[Extracted data entries]
+--

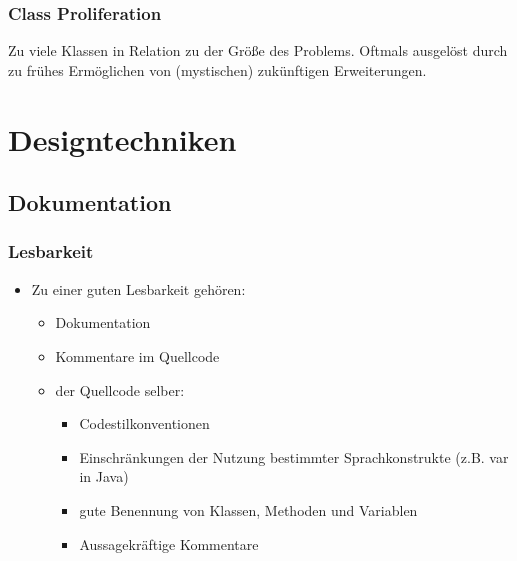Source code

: \documentclass[ngerman,color=3b]{tuda_summary}
\begin{document}
\subsubsection{Class Proliferation}
Zu viele Klassen in Relation zu der Größe des Problems. Oftmals ausgelöst durch zu frühes Ermöglichen von (mystischen) zukünftigen Erweiterungen.

\clearpage
\section{Designtechniken}
\subsection{Dokumentation}
\subsubsection{Lesbarkeit}\begin{itemize}
    \item Zu einer guten Lesbarkeit gehören:\begin{itemize}
              \item Dokumentation
              \item Kommentare im Quellcode
              \item der Quellcode selber:\begin{itemize}
                        \item Codestilkonventionen
                        \item Einschränkungen der Nutzung bestimmter Sprachkonstrukte (z.B. var in Java)
                        \item gute Benennung von Klassen, Methoden und Variablen
                        \item Aussagekräftige Kommentare
                    \end{itemize}
          \end{itemize}
\end{itemize}
\end{document}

+--

▶ [WHAT THE EXERCISE ASKS]:
Drop the pictures and reproduce the rest of the entries above exactly.

▶ [EXERCISE OUTPUT]:
Source code

: \documentclass[ngerman,color=3b]{tuda_summary}
\begin{document}
\subsubsection{Class Proliferation}
Zu viele Klassen in Relation zu der Größe des Problems. Oftmals ausgelöst durch zu frühes Ermöglichen von (mystischen) zukünftigen Erweiterungen.

\clearpage
\section{Designtechniken}
\subsection{Dokumentation}
\subsubsection{Lesbarkeit}\begin{itemize}
    \item Zu einer guten Lesbarkeit gehören:\begin{itemize}
              \item Dokumentation
              \item Kommentare im Quellcode
              \item der Quellcode selber:\begin{itemize}
                        \item Codestilkonventionen
                        \item Einschränkungen der Nutzung bestimmter Sprachkonstrukte (z.B. var in Java)
                        \item gute Benennung von Klassen, Methoden und Variablen
                        \item Aussagekräftige Kommentare
                    \end{itemize}
          \end{itemize}
\end{itemize}
\end{document}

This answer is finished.